> **What is expected**: Copy the listing below in full, exactly as given.

==========

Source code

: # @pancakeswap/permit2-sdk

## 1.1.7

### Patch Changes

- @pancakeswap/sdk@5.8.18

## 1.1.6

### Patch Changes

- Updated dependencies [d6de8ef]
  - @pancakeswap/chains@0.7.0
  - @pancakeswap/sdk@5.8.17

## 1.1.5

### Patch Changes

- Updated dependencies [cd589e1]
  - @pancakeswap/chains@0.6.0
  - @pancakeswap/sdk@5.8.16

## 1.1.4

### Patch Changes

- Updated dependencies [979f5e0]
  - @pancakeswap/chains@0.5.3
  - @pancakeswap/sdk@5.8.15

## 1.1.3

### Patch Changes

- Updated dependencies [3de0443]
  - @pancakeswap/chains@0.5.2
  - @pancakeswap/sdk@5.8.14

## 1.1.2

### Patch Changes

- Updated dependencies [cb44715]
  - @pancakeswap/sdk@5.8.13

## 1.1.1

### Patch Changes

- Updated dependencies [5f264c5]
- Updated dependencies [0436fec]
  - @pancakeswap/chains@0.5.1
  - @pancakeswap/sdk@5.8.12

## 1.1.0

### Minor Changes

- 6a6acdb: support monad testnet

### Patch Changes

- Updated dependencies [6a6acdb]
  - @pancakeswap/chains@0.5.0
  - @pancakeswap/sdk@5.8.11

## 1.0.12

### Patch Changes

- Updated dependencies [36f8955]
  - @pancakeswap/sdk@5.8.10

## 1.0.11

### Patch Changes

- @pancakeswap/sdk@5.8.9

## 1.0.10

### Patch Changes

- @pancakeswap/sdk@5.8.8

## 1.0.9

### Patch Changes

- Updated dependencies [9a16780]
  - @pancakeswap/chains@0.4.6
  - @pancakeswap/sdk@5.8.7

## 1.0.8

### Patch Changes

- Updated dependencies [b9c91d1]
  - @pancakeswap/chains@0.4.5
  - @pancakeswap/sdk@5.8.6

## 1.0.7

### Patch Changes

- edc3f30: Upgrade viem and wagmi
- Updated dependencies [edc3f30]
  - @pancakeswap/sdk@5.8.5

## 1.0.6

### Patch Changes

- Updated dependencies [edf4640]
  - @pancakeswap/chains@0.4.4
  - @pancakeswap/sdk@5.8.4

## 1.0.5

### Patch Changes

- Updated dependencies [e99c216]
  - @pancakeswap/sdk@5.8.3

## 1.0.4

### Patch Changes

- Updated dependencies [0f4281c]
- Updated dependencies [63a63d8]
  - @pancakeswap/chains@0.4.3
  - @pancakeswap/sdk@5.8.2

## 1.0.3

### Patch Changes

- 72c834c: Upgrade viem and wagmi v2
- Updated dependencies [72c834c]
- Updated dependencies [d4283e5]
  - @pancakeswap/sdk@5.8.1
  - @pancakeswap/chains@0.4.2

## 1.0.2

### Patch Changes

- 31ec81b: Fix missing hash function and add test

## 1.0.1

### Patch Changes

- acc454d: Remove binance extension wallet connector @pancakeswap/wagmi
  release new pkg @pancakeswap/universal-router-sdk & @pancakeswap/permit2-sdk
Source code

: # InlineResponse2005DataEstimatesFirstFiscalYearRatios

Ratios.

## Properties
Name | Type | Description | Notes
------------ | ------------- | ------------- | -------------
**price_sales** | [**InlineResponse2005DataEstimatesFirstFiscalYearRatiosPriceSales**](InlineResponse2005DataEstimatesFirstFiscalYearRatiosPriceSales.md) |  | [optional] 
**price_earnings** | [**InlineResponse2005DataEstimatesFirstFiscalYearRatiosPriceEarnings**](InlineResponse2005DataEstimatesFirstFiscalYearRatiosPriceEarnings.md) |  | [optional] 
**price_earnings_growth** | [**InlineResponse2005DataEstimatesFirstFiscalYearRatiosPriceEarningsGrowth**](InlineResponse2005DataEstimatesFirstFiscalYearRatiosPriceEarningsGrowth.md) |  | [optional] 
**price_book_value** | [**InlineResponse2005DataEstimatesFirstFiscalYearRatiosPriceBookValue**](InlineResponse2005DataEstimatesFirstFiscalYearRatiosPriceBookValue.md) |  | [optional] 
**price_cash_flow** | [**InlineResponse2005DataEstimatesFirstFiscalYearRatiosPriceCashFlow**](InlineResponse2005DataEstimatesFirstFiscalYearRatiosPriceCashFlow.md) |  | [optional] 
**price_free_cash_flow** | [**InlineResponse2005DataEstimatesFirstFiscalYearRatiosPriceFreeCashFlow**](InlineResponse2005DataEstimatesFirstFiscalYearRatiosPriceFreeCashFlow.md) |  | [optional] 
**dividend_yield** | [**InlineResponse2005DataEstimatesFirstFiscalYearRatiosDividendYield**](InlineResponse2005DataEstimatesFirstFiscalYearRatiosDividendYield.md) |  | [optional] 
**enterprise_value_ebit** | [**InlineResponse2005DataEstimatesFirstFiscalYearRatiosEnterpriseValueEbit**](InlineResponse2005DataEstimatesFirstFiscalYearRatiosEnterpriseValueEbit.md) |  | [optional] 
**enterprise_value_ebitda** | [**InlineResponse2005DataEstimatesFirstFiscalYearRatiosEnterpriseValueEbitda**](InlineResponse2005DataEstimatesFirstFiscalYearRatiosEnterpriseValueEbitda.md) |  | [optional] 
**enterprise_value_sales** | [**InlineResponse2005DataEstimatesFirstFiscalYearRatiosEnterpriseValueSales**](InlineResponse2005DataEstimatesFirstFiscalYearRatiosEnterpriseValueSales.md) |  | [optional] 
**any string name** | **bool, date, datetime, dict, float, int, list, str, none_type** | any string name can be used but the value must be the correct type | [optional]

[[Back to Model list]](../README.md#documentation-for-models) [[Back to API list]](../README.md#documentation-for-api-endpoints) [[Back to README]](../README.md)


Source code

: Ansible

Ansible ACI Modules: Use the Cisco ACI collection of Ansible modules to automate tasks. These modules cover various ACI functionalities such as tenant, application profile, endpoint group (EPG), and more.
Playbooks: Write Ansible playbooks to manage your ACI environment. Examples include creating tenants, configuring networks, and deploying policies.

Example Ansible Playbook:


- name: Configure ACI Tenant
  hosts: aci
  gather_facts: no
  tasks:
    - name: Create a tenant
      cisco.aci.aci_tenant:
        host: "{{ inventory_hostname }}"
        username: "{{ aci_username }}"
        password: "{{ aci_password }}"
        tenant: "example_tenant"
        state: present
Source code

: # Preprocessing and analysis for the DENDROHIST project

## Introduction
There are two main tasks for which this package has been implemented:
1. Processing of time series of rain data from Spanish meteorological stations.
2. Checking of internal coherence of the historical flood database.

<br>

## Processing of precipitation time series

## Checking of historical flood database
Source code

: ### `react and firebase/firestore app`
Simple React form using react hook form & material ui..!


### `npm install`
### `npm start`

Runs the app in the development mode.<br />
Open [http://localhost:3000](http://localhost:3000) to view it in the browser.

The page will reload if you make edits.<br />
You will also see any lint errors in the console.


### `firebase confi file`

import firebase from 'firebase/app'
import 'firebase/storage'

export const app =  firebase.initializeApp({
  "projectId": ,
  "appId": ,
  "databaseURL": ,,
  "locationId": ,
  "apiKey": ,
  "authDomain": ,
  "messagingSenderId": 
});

==========

> **Answer section**:
Source code

: # @pancakeswap/permit2-sdk

## 1.1.7

### Patch Changes

- @pancakeswap/sdk@5.8.18

## 1.1.6

### Patch Changes

- Updated dependencies [d6de8ef]
  - @pancakeswap/chains@0.7.0
  - @pancakeswap/sdk@5.8.17

## 1.1.5

### Patch Changes

- Updated dependencies [cd589e1]
  - @pancakeswap/chains@0.6.0
  - @pancakeswap/sdk@5.8.16

## 1.1.4

### Patch Changes

- Updated dependencies [979f5e0]
  - @pancakeswap/chains@0.5.3
  - @pancakeswap/sdk@5.8.15

## 1.1.3

### Patch Changes

- Updated dependencies [3de0443]
  - @pancakeswap/chains@0.5.2
  - @pancakeswap/sdk@5.8.14

## 1.1.2

### Patch Changes

- Updated dependencies [cb44715]
  - @pancakeswap/sdk@5.8.13

## 1.1.1

### Patch Changes

- Updated dependencies [5f264c5]
- Updated dependencies [0436fec]
  - @pancakeswap/chains@0.5.1
  - @pancakeswap/sdk@5.8.12

## 1.1.0

### Minor Changes

- 6a6acdb: support monad testnet

### Patch Changes

- Updated dependencies [6a6acdb]
  - @pancakeswap/chains@0.5.0
  - @pancakeswap/sdk@5.8.11

## 1.0.12

### Patch Changes

- Updated dependencies [36f8955]
  - @pancakeswap/sdk@5.8.10

## 1.0.11

### Patch Changes

- @pancakeswap/sdk@5.8.9

## 1.0.10

### Patch Changes

- @pancakeswap/sdk@5.8.8

## 1.0.9

### Patch Changes

- Updated dependencies [9a16780]
  - @pancakeswap/chains@0.4.6
  - @pancakeswap/sdk@5.8.7

## 1.0.8

### Patch Changes

- Updated dependencies [b9c91d1]
  - @pancakeswap/chains@0.4.5
  - @pancakeswap/sdk@5.8.6

## 1.0.7

### Patch Changes

- edc3f30: Upgrade viem and wagmi
- Updated dependencies [edc3f30]
  - @pancakeswap/sdk@5.8.5

## 1.0.6

### Patch Changes

- Updated dependencies [edf4640]
  - @pancakeswap/chains@0.4.4
  - @pancakeswap/sdk@5.8.4

## 1.0.5

### Patch Changes

- Updated dependencies [e99c216]
  - @pancakeswap/sdk@5.8.3

## 1.0.4

### Patch Changes

- Updated dependencies [0f4281c]
- Updated dependencies [63a63d8]
  - @pancakeswap/chains@0.4.3
  - @pancakeswap/sdk@5.8.2

## 1.0.3

### Patch Changes

- 72c834c: Upgrade viem and wagmi v2
- Updated dependencies [72c834c]
- Updated dependencies [d4283e5]
  - @pancakeswap/sdk@5.8.1
  - @pancakeswap/chains@0.4.2

## 1.0.2

### Patch Changes

- 31ec81b: Fix missing hash function and add test

## 1.0.1

### Patch Changes

- acc454d: Remove binance extension wallet connector @pancakeswap/wagmi
  release new pkg @pancakeswap/universal-router-sdk & @pancakeswap/permit2-sdk
Source code

: # InlineResponse2005DataEstimatesFirstFiscalYearRatios

Ratios.

## Properties
Name | Type | Description | Notes
------------ | ------------- | ------------- | -------------
**price_sales** | [**InlineResponse2005DataEstimatesFirstFiscalYearRatiosPriceSales**](InlineResponse2005DataEstimatesFirstFiscalYearRatiosPriceSales.md) |  | [optional] 
**price_earnings** | [**InlineResponse2005DataEstimatesFirstFiscalYearRatiosPriceEarnings**](InlineResponse2005DataEstimatesFirstFiscalYearRatiosPriceEarnings.md) |  | [optional] 
**price_earnings_growth** | [**InlineResponse2005DataEstimatesFirstFiscalYearRatiosPriceEarningsGrowth**](InlineResponse2005DataEstimatesFirstFiscalYearRatiosPriceEarningsGrowth.md) |  | [optional] 
**price_book_value** | [**InlineResponse2005DataEstimatesFirstFiscalYearRatiosPriceBookValue**](InlineResponse2005DataEstimatesFirstFiscalYearRatiosPriceBookValue.md) |  | [optional] 
**price_cash_flow** | [**InlineResponse2005DataEstimatesFirstFiscalYearRatiosPriceCashFlow**](InlineResponse2005DataEstimatesFirstFiscalYearRatiosPriceCashFlow.md) |  | [optional] 
**price_free_cash_flow** | [**InlineResponse2005DataEstimatesFirstFiscalYearRatiosPriceFreeCashFlow**](InlineResponse2005DataEstimatesFirstFiscalYearRatiosPriceFreeCashFlow.md) |  | [optional] 
**dividend_yield** | [**InlineResponse2005DataEstimatesFirstFiscalYearRatiosDividendYield**](InlineResponse2005DataEstimatesFirstFiscalYearRatiosDividendYield.md) |  | [optional] 
**enterprise_value_ebit** | [**InlineResponse2005DataEstimatesFirstFiscalYearRatiosEnterpriseValueEbit**](InlineResponse2005DataEstimatesFirstFiscalYearRatiosEnterpriseValueEbit.md) |  | [optional] 
**enterprise_value_ebitda** | [**InlineResponse2005DataEstimatesFirstFiscalYearRatiosEnterpriseValueEbitda**](InlineResponse2005DataEstimatesFirstFiscalYearRatiosEnterpriseValueEbitda.md) |  | [optional] 
**enterprise_value_sales** | [**InlineResponse2005DataEstimatesFirstFiscalYearRatiosEnterpriseValueSales**](InlineResponse2005DataEstimatesFirstFiscalYearRatiosEnterpriseValueSales.md) |  | [optional] 
**any string name** | **bool, date, datetime, dict, float, int, list, str, none_type** | any string name can be used but the value must be the correct type | [optional]

[[Back to Model list]](../README.md#documentation-for-models) [[Back to API list]](../README.md#documentation-for-api-endpoints) [[Back to README]](../README.md)


Source code

: Ansible

Ansible ACI Modules: Use the Cisco ACI collection of Ansible modules to automate tasks. These modules cover various ACI functionalities such as tenant, application profile, endpoint group (EPG), and more.
Playbooks: Write Ansible playbooks to manage your ACI environment. Examples include creating tenants, configuring networks, and deploying policies.

Example Ansible Playbook:


- name: Configure ACI Tenant
  hosts: aci
  gather_facts: no
  tasks:
    - name: Create a tenant
      cisco.aci.aci_tenant:
        host: "{{ inventory_hostname }}"
        username: "{{ aci_username }}"
        password: "{{ aci_password }}"
        tenant: "example_tenant"
        state: present
Source code

: # Preprocessing and analysis for the DENDROHIST project

## Introduction
There are two main tasks for which this package has been implemented:
1. Processing of time series of rain data from Spanish meteorological stations.
2. Checking of internal coherence of the historical flood database.

<br>

## Processing of precipitation time series

## Checking of historical flood database
Source code

: ### `react and firebase/firestore app`
Simple React form using react hook form & material ui..!


### `npm install`
### `npm start`

Runs the app in the development mode.<br />
Open [http://localhost:3000](http://localhost:3000) to view it in the browser.

The page will reload if you make edits.<br />
You will also see any lint errors in the console.


### `firebase confi file`

import firebase from 'firebase/app'
import 'firebase/storage'

export const app =  firebase.initializeApp({
  "projectId": ,
  "appId": ,
  "databaseURL": ,,
  "locationId": ,
  "apiKey": ,
  "authDomain": ,
  "messagingSenderId": 
});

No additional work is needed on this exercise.